The agreement even hedges on the estimated cost figures for both planned projects, depending on unforeseen contingencies. There’s no mention of what funds VX Aerospace might dedicate to the new development—other than a fabrication plant—or even what it will pay for the 20 acres and what the Airport Authority might do with those funds.

I’m not saying that this plan is necessarily a white elephant. Apparently, for four local governments to be interested there must be some abstract merit. And if I list reasons why I think the idea stinks, I’m sure I would be outgunned by council members and commissioners from both counties with a litany of reasons why it’s the best thing since sliced bread.

For one thing, the land around the airport was purchased dirt cheap many years ago, and there’s been precious little development of any kind there. This agreement lays out a 20-year tax-funded arrangement to encourage commercial development of about 800 of the 1,100 acres of airport property, and logically, to grow tax bases and job opportunities for both counties.

But I have talked to one member of one of the boards who vows not to vote for this agreement without a larger financial commitment from VX Aerospace and a better idea of how the deal is supposed to benefit the taxpayer.

This official is really bothered by the 20-year time frame with no net gain in property taxes. Given a current Caldwell County controversy about county commissioners and this year’s 22.2% property tax increase, this person is clearly concerned about the chance of reelection after supporting such an airport plan.

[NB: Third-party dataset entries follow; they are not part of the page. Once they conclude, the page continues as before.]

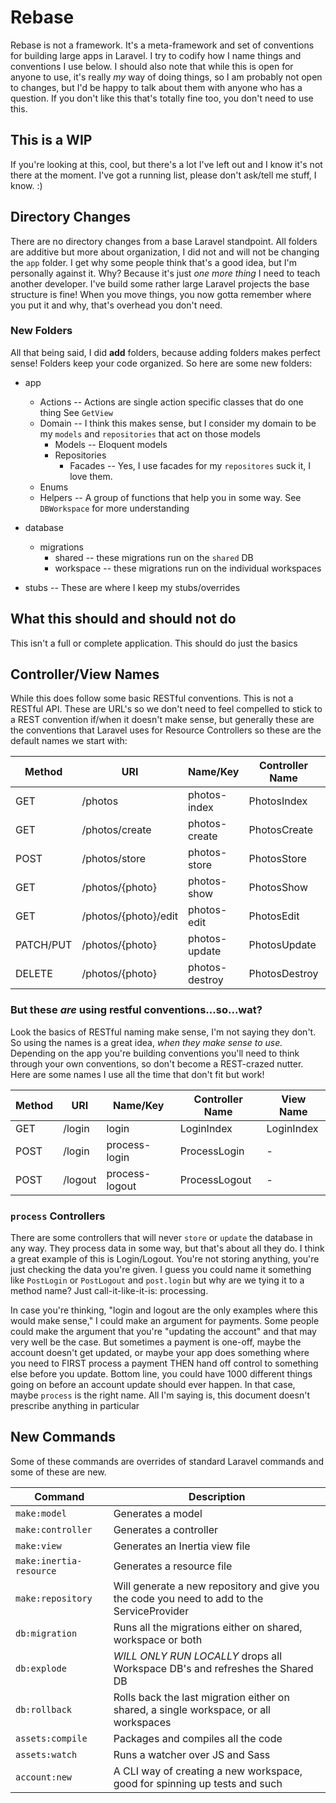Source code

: # Rebase

Rebase is not a framework. It's a meta-framework and set of conventions for building large apps in Laravel. I try to codify how I name things and conventions I use below. I should also note that while this is open for anyone to use, it's really _my_ way of doing things, so I am probably not open to changes, but I'd be happy to talk about them with anyone who has a question. If you don't like this that's totally fine too, you don't need to use this.

## This is a WIP

If you're looking at this, cool, but there's a lot I've left out and I know it's not there at the moment. I've got a running list, please don't ask/tell me stuff, I know. :)

## Directory Changes

There are no directory changes from a base Laravel standpoint. All folders are additive but more about organization, I did not and will not be changing the `app` folder. I get why some people think that's a good idea, but I'm personally against it. Why? Because it's just _one more thing_ I need to teach another developer. I've build some rather large Laravel projects the base structure is fine! When you move things, you now gotta remember where you put it and why, that's overhead you don't need.

### New Folders

All that being said, I did **add** folders, because adding folders makes perfect sense! Folders keep your code organized. So here are some new folders:

-   app

    -   Actions -- Actions are single action specific classes that do one thing See `GetView`
    -   Domain -- I think this makes sense, but I consider my domain to be my `models` and `repositories` that act on those models
        -   Models -- Eloquent models
        -   Repositories
            -   Facades -- Yes, I use facades for my `repositores` suck it, I love them.
    -   Enums
    -   Helpers -- A group of functions that help you in some way. See `DBWorkspace` for more understanding

-   database

    -   migrations
        -   shared -- these migrations run on the `shared` DB
        -   workspace -- these migrations run on the individual workspaces

-   stubs -- These are where I keep my stubs/overrides

## What this should and should not do

This isn't a full or complete application. This should do just the basics

## Controller/View Names

While this does follow some basic RESTful conventions. This is not a RESTful API. These are URL's so we don't need to feel compelled to stick to a REST convention if/when it doesn't make sense, but generally these are the conventions that Laravel uses for Resource Controllers so these are the default names we start with:

| Method    | URI                  | Name/Key       | Controller Name | View Name    |
| --------- | -------------------- | -------------- | --------------- | ------------ |
| GET       | /photos              | photos-index   | PhotosIndex     | PhotosIndex  |
| GET       | /photos/create       | photos-create  | PhotosCreate    | PhotosCreate |
| POST      | /photos/store        | photos-store   | PhotosStore     | -            |
| GET       | /photos/{photo}      | photos-show    | PhotosShow      | PhotosShow   |
| GET       | /photos/{photo}/edit | photos-edit    | PhotosEdit      | PhotosEdit   |
| PATCH/PUT | /photos/{photo}      | photos-update  | PhotosUpdate    | -            |
| DELETE    | /photos/{photo}      | photos-destroy | PhotosDestroy   | -            |

### But these _are_ using restful conventions...so...wat?

Look the basics of RESTful naming make sense, I'm not saying they don't. So using the names is a great idea, _when they make sense to use._ Depending on the app you're building conventions you'll need to think through your own conventions, so don't become a REST-crazed nutter. Here are some names I use all the time that don't fit but work!

| Method | URI     | Name/Key       | Controller Name | View Name  |
| ------ | ------- | -------------- | --------------- | ---------- |
| GET    | /login  | login          | LoginIndex      | LoginIndex |
| POST   | /login  | process-login  | ProcessLogin    | -          |
| POST   | /logout | process-logout | ProcessLogout   | -          |

### `process` Controllers

There are some controllers that will never `store` or `update` the database in any way. They process data in some way, but that's about all they do. I think a great example of this is Login/Logout. You're not storing anything, you're just checking the data you're given. I guess you could name it something like `PostLogin` or `PostLogout` and `post.login` but why are we tying it to a method name? Just call-it-like-it-is: processing.

In case you're thinking, "login and logout are the only examples where this would make sense," I could make an argument for payments. Some people could make the argument that you're "updating the account" and that may very well be the case. But sometimes a payment is one-off, maybe the account doesn't get updated, or maybe your app does something where you need to FIRST process a payment THEN hand off control to something else before you update. Bottom line, you could have 1000 different things going on before an account update should ever happen. In that case, maybe `process` is the right name. All I'm saying is, this document doesn't prescribe anything in particular

## New Commands

Some of these commands are overrides of standard Laravel commands and some of these are new.

| Command                 | Description                                                                                 |
| ----------------------- | ------------------------------------------------------------------------------------------- |
| `make:model`            | Generates a model                                                                           |
| `make:controller`       | Generates a controller                                                                      |
| `make:view`             | Generates an Inertia view file                                                              |
| `make:inertia-resource` | Generates a resource file                                                                   |
| `make:repository`       | Will generate a new repository and give you the code you need to add to the ServiceProvider |
| `db:migration`          | Runs all the migrations either on shared, workspace or both                                 |
| `db:explode`            | _WILL ONLY RUN LOCALLY_ drops all Workspace DB's and refreshes the Shared DB                |
| `db:rollback`           | Rolls back the last migration either on shared, a single workspace, or all workspaces       |
| `assets:compile`        | Packages and compiles all the code                                                          |
| `assets:watch`          | Runs a watcher over JS and Sass                                                             |
| `account:new`           | A CLI way of creating a new workspace, good for spinning up tests and such                  |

My own reasons for bringing this agreement to light—before all four boards vote on it and it’s too late—is simply that I believe the public’s business should be conducted in public. As just one citizen, I have a lot of questions about the wisdom of the airport development’s financing plan being locked in for the next 20 years.

Why, for instance, can’t the airport authority be funded by take-off and landing fees, paid for by people who use the facility and can afford to fly, rather than spread that financial burden across everyone’s pocketbook?

By comparison, Hickory has a much greater commercial demand for an airport than either Caldwell or Burke counties, and we all see how wildly successful commercial air ventures have been at the Hickory Regional Airport. Hickory is currently without connecting air service to bigger airports, and its control tower was shut down years ago.

How much new flying into and out of rural Caldwell/Burke do we expect to see from this agreement? How many new jobs? And, together, is it really worth the cost to our remaining taxpayer households? I wonder how they might vote on the idea.